Um die benötigten Wohnungen aus dem Boden zu stampfen, entstanden in allen großen und kleinen Städten normierte Neubaugebiete. Grünau, wo 1976 der erste Grundstein gelegt wurde, sollte eines der größten Neubaugebiete der DDR werden und über 36.000 neue Wohnungen bereitstellen. 1981 zog auch der freischaffende Fotograf Harald Kirschner nach Grünau, zu einer Zeit, als zwar die ersten Wohnkomplexe (WK) bezugsfertig waren, die Straßen aber zumeist noch Baustraßen waren und die Flächen zwischen den Blöcken Baustelle und Schlammwüste.

Diese Welt und das langsame “Trockenwerden” Grünaus hielt Kirschner mit seiner Kamera fest.
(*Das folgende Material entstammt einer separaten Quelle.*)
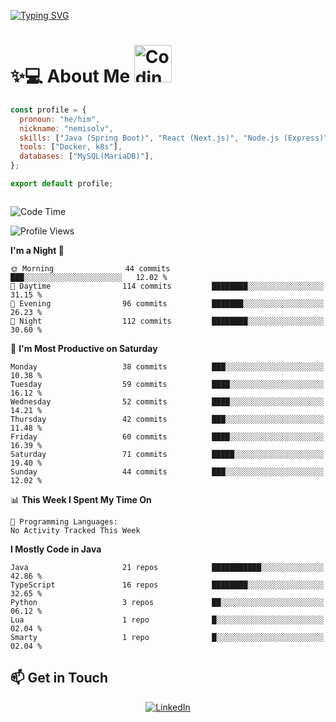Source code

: 

[![Typing SVG](https://readme-typing-svg.demolab.com?font=Fira+Code&weight=500&pause=1000&center=true&vCenter=true&repeat=false&multiline=true&width=800&height=100&lines=Hi%2C+I'm+nemisolv%2C+a+Java+backend+dev+from+Vietnam.;My+brain+throws+'WordNotFoundException'+when+I+speak+English.+%F0%9F%A4%AF%F0%9F%93%9A)](https://git.io/typing-svg)

<p align="center">

# ✨💻 About Me  <img src="https://media.giphy.com/media/WUlplcMpOCEmTGBtBW/giphy.gif" width="60" alt="Coding gif">

</p>



``` javascript
const profile = {
  pronoun: "he/him",
  nickname: "nemisolv",
  skills: ["Java (Spring Boot)", "React (Next.js)", "Node.js (Express)"],
  tools: ["Docker, k8s"],
  databases: ["MySQL(MariaDB)"],
};

export default profile;



```




<!--START_SECTION:waka-->
![Code Time](http://img.shields.io/badge/Code%20Time-18%20hrs%2029%20mins-blue)

![Profile Views](http://img.shields.io/badge/Profile%20Views-1-blue)

**I'm a Night 🦉** 

```text
🌞 Morning                44 commits          ███░░░░░░░░░░░░░░░░░░░░░░   12.02 % 
🌆 Daytime                114 commits         ████████░░░░░░░░░░░░░░░░░   31.15 % 
🌃 Evening                96 commits          ███████░░░░░░░░░░░░░░░░░░   26.23 % 
🌙 Night                  112 commits         ████████░░░░░░░░░░░░░░░░░   30.60 % 
```
📅 **I'm Most Productive on Saturday** 

```text
Monday                   38 commits          ███░░░░░░░░░░░░░░░░░░░░░░   10.38 % 
Tuesday                  59 commits          ████░░░░░░░░░░░░░░░░░░░░░   16.12 % 
Wednesday                52 commits          ████░░░░░░░░░░░░░░░░░░░░░   14.21 % 
Thursday                 42 commits          ███░░░░░░░░░░░░░░░░░░░░░░   11.48 % 
Friday                   60 commits          ████░░░░░░░░░░░░░░░░░░░░░   16.39 % 
Saturday                 71 commits          █████░░░░░░░░░░░░░░░░░░░░   19.40 % 
Sunday                   44 commits          ███░░░░░░░░░░░░░░░░░░░░░░   12.02 % 
```


📊 **This Week I Spent My Time On** 

```text
💬 Programming Languages: 
No Activity Tracked This Week
```

**I Mostly Code in Java** 

```text
Java                     21 repos            ███████████░░░░░░░░░░░░░░   42.86 % 
TypeScript               16 repos            ████████░░░░░░░░░░░░░░░░░   32.65 % 
Python                   3 repos             ██░░░░░░░░░░░░░░░░░░░░░░░   06.12 % 
Lua                      1 repo              █░░░░░░░░░░░░░░░░░░░░░░░░   02.04 % 
Smarty                   1 repo              █░░░░░░░░░░░░░░░░░░░░░░░░   02.04 % 
```




<!--END_SECTION:waka-->



## 📫 Get in Touch

<div align="center">

[![LinkedIn](https://img.shields.io/badge/LinkedIn-0077B5?style=for-the-badge&logo=linkedin&logoColor=white)](https://www.linkedin.com/in/vu-nam-510688319)
<!-- [![Twitter](https://img.shields.io/badge/Twitter-1DA1F2?style=for-the-badge&logo=twitter&logoColor=white)](https://twitter.com/yourusername)
[![Email](https://img.shields.io/badge/Email-D14836?style=for-the-badge&logo=gmail&logoColor=white)](mailto:your.email@example.com) -->

</div>



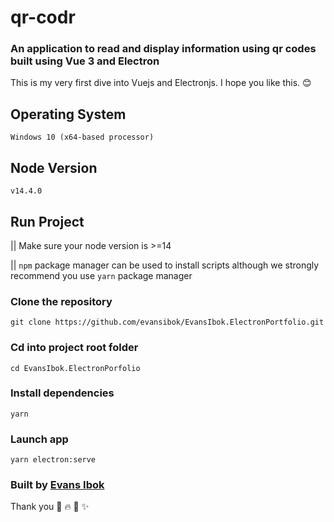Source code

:# qr-codr
### An application to read and display information using qr codes built using Vue 3 and Electron
This is my very first dive into Vuejs and Electronjs. I hope you like this. 😊 

## Operating System
```
Windows 10 (x64-based processor)
```

## Node Version
```
v14.4.0
```

## Run Project

|| Make sure your node version is >=14

|| `npm` package manager can be used to install scripts although we strongly recommend you use `yarn` package manager

### Clone the repository
```
git clone https://github.com/evansibok/EvansIbok.ElectronPortfolio.git
```

### Cd into project root folder
```
cd EvansIbok.ElectronPorfolio
```

### Install dependencies
```
yarn
```

### Launch app
```
yarn electron:serve
```

### Built by <a href="https://evansibok.com" target="_blank">Evans Ibok</a>


Thank you 🤩 🔥 🚀 ✨
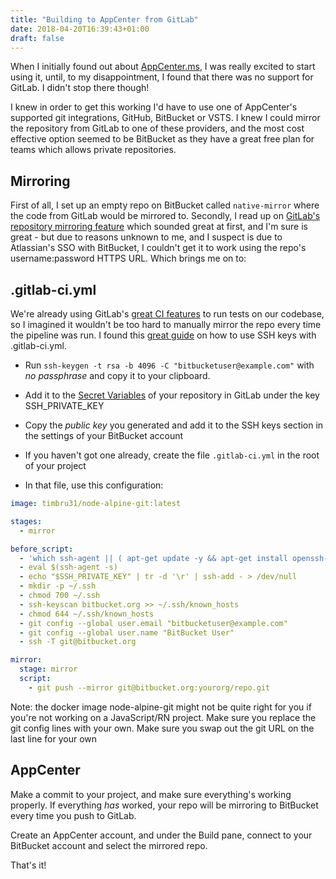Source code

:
 ```yaml
---
title: "Building to AppCenter from GitLab"
date: 2018-04-20T16:39:43+01:00
draft: false
---
```


When I initially found out about [AppCenter.ms](https://appcenter.ms/), I was really excited to start using it, until, to my disappointment, I found that there was no support for GitLab. I didn't stop there though!

I knew in order to get this working I'd have to use one of AppCenter's supported git integrations, GitHub, BitBucket or VSTS. I knew I could mirror the repository from GitLab to one of these providers, and the most cost effective option seemed to be BitBucket as they have a great free plan for teams which allows private repositories.

## Mirroring

First of all, I set up an empty repo on BitBucket called `native-mirror` where the code from GitLab would be mirrored to. Secondly, I read up on [GitLab's repository mirroring feature](https://docs.gitlab.com/ee/workflow/repository_mirroring.html) which sounded great at first, and I'm sure is great - but due to reasons unknown to me, and I suspect is due to Atlassian's SSO with BitBucket, I couldn't get it to work using the repo's username:password HTTPS URL. Which brings me on to:

## .gitlab-ci.yml

We're already using GitLab's [great CI features](https://about.gitlab.com/features/gitlab-ci-cd/) to run tests on our codebase, so I imagined it wouldn't be too hard to manually mirror the repo every time the pipeline was run. I found this [great guide](https://docs.gitlab.com/ee/ci/ssh_keys/) on how to use SSH keys with .gitlab-ci.yml.

- Run `ssh-keygen -t rsa -b 4096 -C "bitbucketuser@example.com"` with _no passphrase_ and copy it to your clipboard.

- Add it to the [Secret Variables](https://docs.gitlab.com/ee/ci/variables/#secret-variables) of your repository in GitLab under the key SSH_PRIVATE_KEY

- Copy the _public key_ you generated and add it to the SSH keys section in the settings of your BitBucket account

- If you haven't got one already, create the file `.gitlab-ci.yml` in the root of your project

- In that file, use this configuration:

```yaml
image: timbru31/node-alpine-git:latest

stages:
  - mirror

before_script:
  - 'which ssh-agent || ( apt-get update -y && apt-get install openssh-client git -y )'
  - eval $(ssh-agent -s)
  - echo "$SSH_PRIVATE_KEY" | tr -d '\r' | ssh-add - > /dev/null
  - mkdir -p ~/.ssh
  - chmod 700 ~/.ssh
  - ssh-keyscan bitbucket.org >> ~/.ssh/known_hosts
  - chmod 644 ~/.ssh/known_hosts
  - git config --global user.email "bitbucketuser@example.com"
  - git config --global user.name "BitBucket User"
  - ssh -T git@bitbucket.org

mirror:
  stage: mirror
  script:
    - git push --mirror git@bitbucket.org:yourorg/repo.git
```

Note: the docker image node-alpine-git might not be quite right for you if you're not working on a JavaScript/RN project. Make sure you replace the git config lines with your own. Make sure you swap out the git URL on the last line for your own

## AppCenter

Make a commit to your project, and make sure everything's working properly. If everything _has_ worked, your repo will be mirroring to BitBucket every time you push to GitLab.

Create an AppCenter account, and under the Build pane, connect to your BitBucket account and select the mirrored repo.

That's it!
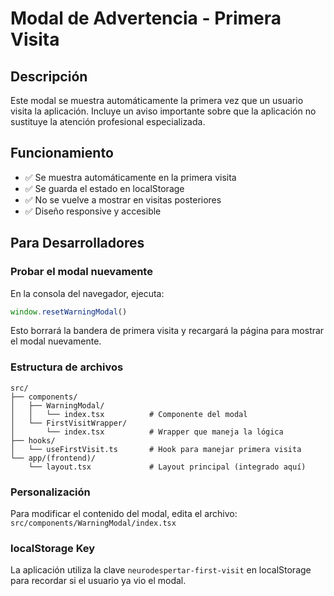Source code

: # Modal de Advertencia - Primera Visita

## Descripción
Este modal se muestra automáticamente la primera vez que un usuario visita la aplicación. Incluye un aviso importante sobre que la aplicación no sustituye la atención profesional especializada.

## Funcionamiento
- ✅ Se muestra automáticamente en la primera visita
- ✅ Se guarda el estado en localStorage
- ✅ No se vuelve a mostrar en visitas posteriores
- ✅ Diseño responsive y accesible

## Para Desarrolladores

### Probar el modal nuevamente
En la consola del navegador, ejecuta:
```javascript
window.resetWarningModal()
```

Esto borrará la bandera de primera visita y recargará la página para mostrar el modal nuevamente.

### Estructura de archivos
```
src/
├── components/
│   ├── WarningModal/
│   │   └── index.tsx          # Componente del modal
│   └── FirstVisitWrapper/
│       └── index.tsx          # Wrapper que maneja la lógica
├── hooks/
│   └── useFirstVisit.ts       # Hook para manejar primera visita
└── app/(frontend)/
    └── layout.tsx             # Layout principal (integrado aquí)
```

### Personalización
Para modificar el contenido del modal, edita el archivo:
`src/components/WarningModal/index.tsx`

### localStorage Key
La aplicación utiliza la clave `neurodespertar-first-visit` en localStorage para recordar si el usuario ya vio el modal.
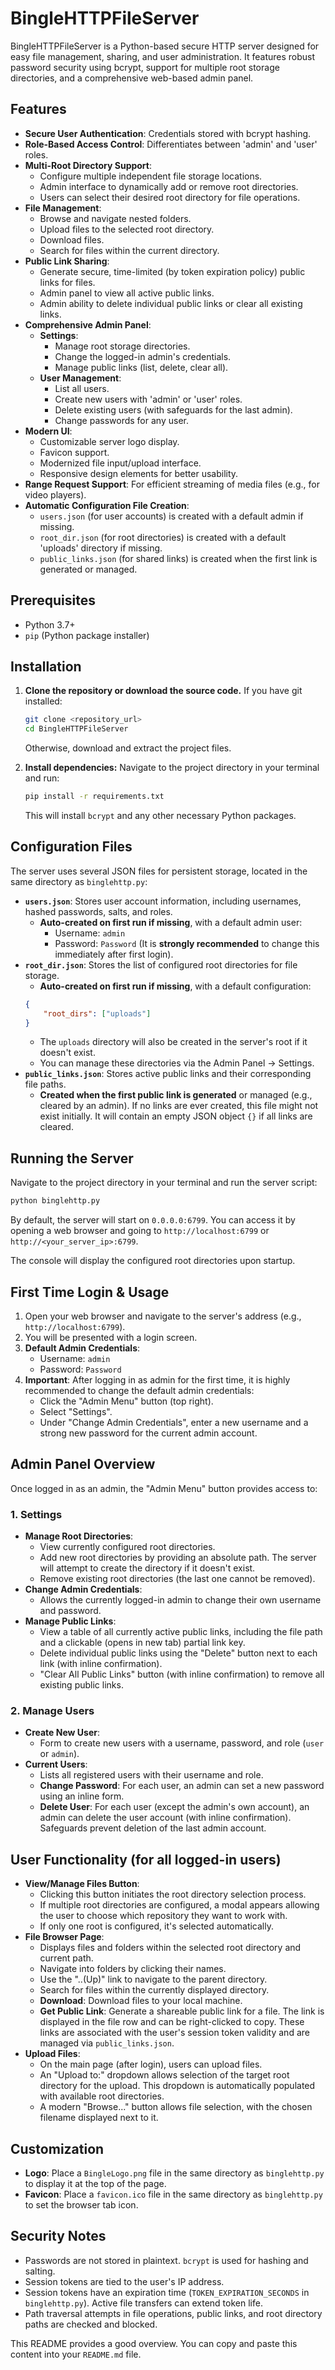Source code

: # BingleHTTPFileServer

BingleHTTPFileServer is a Python-based secure HTTP server designed for easy file management, sharing, and user administration. It features robust password security using bcrypt, support for multiple root storage directories, and a comprehensive web-based admin panel.

## Features

*   **Secure User Authentication**: Credentials stored with bcrypt hashing.
*   **Role-Based Access Control**: Differentiates between 'admin' and 'user' roles.
*   **Multi-Root Directory Support**:
    *   Configure multiple independent file storage locations.
    *   Admin interface to dynamically add or remove root directories.
    *   Users can select their desired root directory for file operations.
*   **File Management**:
    *   Browse and navigate nested folders.
    *   Upload files to the selected root directory.
    *   Download files.
    *   Search for files within the current directory.
*   **Public Link Sharing**:
    *   Generate secure, time-limited (by token expiration policy) public links for files.
    *   Admin panel to view all active public links.
    *   Admin ability to delete individual public links or clear all existing links.
*   **Comprehensive Admin Panel**:
    *   **Settings**:
        *   Manage root storage directories.
        *   Change the logged-in admin's credentials.
        *   Manage public links (list, delete, clear all).
    *   **User Management**:
        *   List all users.
        *   Create new users with 'admin' or 'user' roles.
        *   Delete existing users (with safeguards for the last admin).
        *   Change passwords for any user.
*   **Modern UI**:
    *   Customizable server logo display.
    *   Favicon support.
    *   Modernized file input/upload interface.
    *   Responsive design elements for better usability.
*   **Range Request Support**: For efficient streaming of media files (e.g., for video players).
*   **Automatic Configuration File Creation**:
    *   `users.json` (for user accounts) is created with a default admin if missing.
    *   `root_dir.json` (for root directories) is created with a default 'uploads' directory if missing.
    *   `public_links.json` (for shared links) is created when the first link is generated or managed.

## Prerequisites

*   Python 3.7+
*   `pip` (Python package installer)

## Installation

1.  **Clone the repository or download the source code.**
    If you have git installed:
    ```bash
    git clone <repository_url>
    cd BingleHTTPFileServer
    ```
    Otherwise, download and extract the project files.

2.  **Install dependencies:**
    Navigate to the project directory in your terminal and run:
    ```bash
    pip install -r requirements.txt
    ```
    This will install `bcrypt` and any other necessary Python packages.

## Configuration Files

The server uses several JSON files for persistent storage, located in the same directory as `binglehttp.py`:

*   **`users.json`**: Stores user account information, including usernames, hashed passwords, salts, and roles.
    *   **Auto-created on first run if missing**, with a default admin user:
        *   Username: `admin`
        *   Password: `Password` (It is **strongly recommended** to change this immediately after first login).
*   **`root_dir.json`**: Stores the list of configured root directories for file storage.
    *   **Auto-created on first run if missing**, with a default configuration:
      ```json
      {
          "root_dirs": ["uploads"]
      }
      ```
    *   The `uploads` directory will also be created in the server's root if it doesn't exist.
    *   You can manage these directories via the Admin Panel -> Settings.
*   **`public_links.json`**: Stores active public links and their corresponding file paths.
    *   **Created when the first public link is generated** or managed (e.g., cleared by an admin). If no links are ever created, this file might not exist initially. It will contain an empty JSON object `{}` if all links are cleared.

## Running the Server

Navigate to the project directory in your terminal and run the server script:

```bash
python binglehttp.py
```

By default, the server will start on `0.0.0.0:6799`. You can access it by opening a web browser and going to `http://localhost:6799` or `http://<your_server_ip>:6799`.

The console will display the configured root directories upon startup.

## First Time Login & Usage

1.  Open your web browser and navigate to the server's address (e.g., `http://localhost:6799`).
2.  You will be presented with a login screen.
3.  **Default Admin Credentials**:
    *   Username: `admin`
    *   Password: `Password`
4.  **Important**: After logging in as admin for the first time, it is highly recommended to change the default admin credentials:
    *   Click the "Admin Menu" button (top right).
    *   Select "Settings".
    *   Under "Change Admin Credentials", enter a new username and a strong new password for the current admin account.

## Admin Panel Overview

Once logged in as an admin, the "Admin Menu" button provides access to:

### 1. Settings

*   **Manage Root Directories**:
    *   View currently configured root directories.
    *   Add new root directories by providing an absolute path. The server will attempt to create the directory if it doesn't exist.
    *   Remove existing root directories (the last one cannot be removed).
*   **Change Admin Credentials**:
    *   Allows the currently logged-in admin to change their own username and password.
*   **Manage Public Links**:
    *   View a table of all currently active public links, including the file path and a clickable (opens in new tab) partial link key.
    *   Delete individual public links using the "Delete" button next to each link (with inline confirmation).
    *   "Clear All Public Links" button (with inline confirmation) to remove all existing public links.

### 2. Manage Users

*   **Create New User**:
    *   Form to create new users with a username, password, and role (`user` or `admin`).
*   **Current Users**:
    *   Lists all registered users with their username and role.
    *   **Change Password**: For each user, an admin can set a new password using an inline form.
    *   **Delete User**: For each user (except the admin's own account), an admin can delete the user account (with inline confirmation). Safeguards prevent deletion of the last admin account.

## User Functionality (for all logged-in users)

*   **View/Manage Files Button**:
    *   Clicking this button initiates the root directory selection process.
    *   If multiple root directories are configured, a modal appears allowing the user to choose which repository they want to work with.
    *   If only one root is configured, it's selected automatically.
*   **File Browser Page**:
    *   Displays files and folders within the selected root directory and current path.
    *   Navigate into folders by clicking their names.
    *   Use the "..(Up)" link to navigate to the parent directory.
    *   Search for files within the currently displayed directory.
    *   **Download**: Download files to your local machine.
    *   **Get Public Link**: Generate a shareable public link for a file. The link is displayed in the file row and can be right-clicked to copy. These links are associated with the user's session token validity and are managed via `public_links.json`.
*   **Upload Files**:
    *   On the main page (after login), users can upload files.
    *   An "Upload to:" dropdown allows selection of the target root directory for the upload. This dropdown is automatically populated with available root directories.
    *   A modern "Browse..." button allows file selection, with the chosen filename displayed next to it.

## Customization

*   **Logo**: Place a `BingleLogo.png` file in the same directory as `binglehttp.py` to display it at the top of the page.
*   **Favicon**: Place a `favicon.ico` file in the same directory as `binglehttp.py` to set the browser tab icon.

## Security Notes

*   Passwords are not stored in plaintext. `bcrypt` is used for hashing and salting.
*   Session tokens are tied to the user's IP address.
*   Session tokens have an expiration time (`TOKEN_EXPIRATION_SECONDS` in `binglehttp.py`). Active file transfers can extend token life.
*   Path traversal attempts in file operations, public links, and root directory paths are checked and blocked.

This README provides a good overview. You can copy and paste this content into your `README.md` file.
Dieser neue Bildband zeigt diese Aufnahmen, die in den ersten zehn Grünauer Jahren entstanden, als eigentlich jeder, der eine Wohnung in Grünau zugewiesen bekam, happy war: kein Kohlenschleppen mehr, keine Löcher in den Dächern, keine kaputten Fenster und Außenwände. Der Mythos Grünau wird erst begreiflich, wenn man die alten Berichte zur Wohnsituation in den heruntergekommenen Gründerzeitvierteln Leipzigs liest: Bäume wuchsen aus Dachrinnen und auf Balkonen, Toiletten gab es meist nur “eine halbe Treppe tiefer”, gern auch eingefroren in besonders frostigen Wintern.An fließend Warmwasser oder gar Heizung im Haus war gar nicht zu denken. Der Bezugsschein für eine Wohnung in Grünau war wie ein Sechser im Lotto. Und die Erstbezieher waren keineswegs geschockt davon, dass ringsum noch fast gar nichts fertig war, dass einige geplante Kaufhallen, Gaststätten und Kulturhäuser noch fehlten und die Asphaltierung der Straßen noch Jahre auf sich warten ließ.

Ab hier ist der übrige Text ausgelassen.